Seeking in Solitude
Bernadette McNary-Zak “Seeking in Solitude: A Study of Select Forms of Eremitic Life and Practice’ (Princeton Theological Monograph 210, 2014, Pickwick Publications).
“Seeking in Solitude” examines select forms of contemporary Roman Catholic eremitic life and practice in the United States. Given the sustained presence of, and increased interest in, the eremitic life and practice, this book responds to the question of the place of the hermit in American Catholicism in a way that neither mystifies nor mythologizes it, but rather attempts to understand it.
1. The Threefold Good: The Camaldolese Congregation.
2. Remembering in Silence: The American Carthusians.
3. Contemplation in Solitude: The Order of Cistercians of the Strict Observance.
4. The Listening Presence: The Hermits of Bethlehem in the Heart of Jesus.
5. Framing a Worldview in Solitude.
“In this informative and inspirational new book, Bernadette McNary-Zak maps and analyzes the growing religious phenomenon of eremitic life and practice in American Catholicism. She eloquently illustrates how, contrary to some popular perceptions, the eremitic option is neither selfish nor self-serving, but rather is one of solidarity through the Eucharist, prayer, and prophetic witness. This timely publication is a valuable contribution to the increased public interest in the eremitic way of life.”

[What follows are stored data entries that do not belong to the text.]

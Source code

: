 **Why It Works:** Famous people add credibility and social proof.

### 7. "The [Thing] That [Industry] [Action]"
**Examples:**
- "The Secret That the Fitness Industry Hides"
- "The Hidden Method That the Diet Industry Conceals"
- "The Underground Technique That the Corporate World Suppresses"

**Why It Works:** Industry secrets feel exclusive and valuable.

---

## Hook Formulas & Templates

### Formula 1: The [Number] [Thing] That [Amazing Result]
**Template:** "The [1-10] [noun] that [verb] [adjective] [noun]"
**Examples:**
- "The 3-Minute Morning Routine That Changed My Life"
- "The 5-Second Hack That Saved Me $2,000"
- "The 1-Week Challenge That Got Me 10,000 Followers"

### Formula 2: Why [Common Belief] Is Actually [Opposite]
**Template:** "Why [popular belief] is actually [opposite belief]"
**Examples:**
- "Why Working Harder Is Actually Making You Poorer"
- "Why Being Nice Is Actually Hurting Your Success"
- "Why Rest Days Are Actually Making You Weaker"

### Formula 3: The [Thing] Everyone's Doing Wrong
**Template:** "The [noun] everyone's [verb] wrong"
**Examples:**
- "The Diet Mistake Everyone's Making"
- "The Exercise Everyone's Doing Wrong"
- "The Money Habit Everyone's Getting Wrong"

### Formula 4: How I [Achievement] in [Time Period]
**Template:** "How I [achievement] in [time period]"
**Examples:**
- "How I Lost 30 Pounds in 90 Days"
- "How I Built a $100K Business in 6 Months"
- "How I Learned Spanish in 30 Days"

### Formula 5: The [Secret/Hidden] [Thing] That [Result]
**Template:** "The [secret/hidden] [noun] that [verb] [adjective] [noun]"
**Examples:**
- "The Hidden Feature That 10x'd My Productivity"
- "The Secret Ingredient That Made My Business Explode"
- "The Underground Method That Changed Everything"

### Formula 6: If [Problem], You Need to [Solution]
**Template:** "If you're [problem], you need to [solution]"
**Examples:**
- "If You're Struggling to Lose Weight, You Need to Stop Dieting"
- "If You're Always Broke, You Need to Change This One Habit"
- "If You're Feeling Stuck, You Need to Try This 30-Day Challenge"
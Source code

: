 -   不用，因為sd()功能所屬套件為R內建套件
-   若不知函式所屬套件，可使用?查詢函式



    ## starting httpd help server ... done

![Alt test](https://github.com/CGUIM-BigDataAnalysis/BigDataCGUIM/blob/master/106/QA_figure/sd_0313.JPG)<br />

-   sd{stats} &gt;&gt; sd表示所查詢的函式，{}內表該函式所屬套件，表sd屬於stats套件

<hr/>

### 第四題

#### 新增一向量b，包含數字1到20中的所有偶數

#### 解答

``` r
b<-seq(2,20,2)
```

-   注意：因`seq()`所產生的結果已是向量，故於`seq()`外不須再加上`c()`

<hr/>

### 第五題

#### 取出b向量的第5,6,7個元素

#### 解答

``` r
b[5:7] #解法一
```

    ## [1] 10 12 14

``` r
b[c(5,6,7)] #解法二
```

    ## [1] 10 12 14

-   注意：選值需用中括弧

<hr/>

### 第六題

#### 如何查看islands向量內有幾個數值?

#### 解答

—Bernadette Flanagan, All Hallows College, Dublin City University, Drumcondra, Dublin
“As a part-time hermit myself, still mixed with teaching and ministry, I sincerely wish I had this wonderful resource when I was discerning my later Franciscan vocation. There is a common guilt and fear of selfishness that must be faced, and this fine study helps you see that you are a part of a long and solid tradition that was anything but selfish.”
—Richard Rohr, Center for Action and Contemplation, Albuquerque, NM
“In her study of the places and spaces in which the eremitic life is lived in the United States, McNary-Zak has done us a tremendous service. Meticulously researched, “Seeking in Solitude” shows us the ways in which Christian communities, both ancient and modern, adapt creatively to support those called to this path. Above all, she shows that the eremitical life is not a way of being by oneself so much as an intimate call to be in solidarity with all humanity.”
—Martin Laird, Villanova University, Villanova, PA.
Bernadette McNary-Zak is Associate Professor of Religious Studies at Rhodes College in Memphis, Tennessee. She received her B.A. in Religious and Classical Studies, with a minor in Philosophy, from the University of Rochester (Rochester, NY). She received her M.A. in Religion and Culture from the Catholic University of America (Washington, D.C.). Her Ph.D. is from the University of Toronto, Centre for the Study of Religion, where her area of concentration was Early Christianity with a focus on Christian ascetic and monastic behavior in the later Roman Empire. While at Rhodes, she has taught courses in Interdisciplinary Humanities, the Apostolic Fathers, early Christian literature, and Christianity in Late Antiquity. Her research interests include study of ascetic literature, in particular, the evidence of literary correspondence among monks in fourth-century Egypt, as well as pedagogical issues related to teaching Religious Studies. http://www.rhodes.edu/religion/22337_22345.asp
She is also the author of
“Useful Servanthood: A Study of Spiritual Formation in the Writings of Abba Ammonas” (with Nada Conic and Lawrence Morey) (2010): “Useful Servanthood” introduces English-speaking readers to Abba Ammonas, disciple and successor of Saint Antony of the Desert and a prominent figure of fourth-century Egyptian monasticism. As a director of souls, Ammonas’s approach to spiritual formation was a creative example of the spiritual gift of discernment. By examining Ammonas’s writings and his ecclesial and political milieus, Dr. McNary-Zak shows how discernment functioned both in the abba-disciple relationship of the desert monks and in the life of the wider Christian community. Thus, Ammonas serves as a model for spiritual directors of the twenty-first century. The second part of the book makes available for the first time in English the entire Greek corpus of Abba Ammonas’s writings.; and
“Letters and Asceticism in Fourth-Century Egypt” (2000): In “Letters and Asceticism in Fourth-Century Egypt”, Bernadette McNary-Zak analyzes collections of ascetic letters written by prominent fourth-century Egyptian bishops, ascetics, and monks arguing that this neglected body of evidence deserves primary source recognition alongside hagiographic sources. Focusing principally on the works of Ammonas, Antony, Athanasius, Horsisios, Pachomius, Serapion of Thmuis, and Theodore, Letters and Asceticism begins with the analysis of the current state of scholarship on ascetic letters. McNary-Zak then moves into a discussion of the Antonian and Pachomian movements and assesses the authorship of the Life of Antony. She concludes with a succinct summation of the value of the ascetic letters in relation to the traditional, contemporary, hagiographic desert ascetic sources. A powerful argument for the use of ascetic letters, this book will be a boon to professors of theology and history as well as students interested in research of Egyptian asceticism.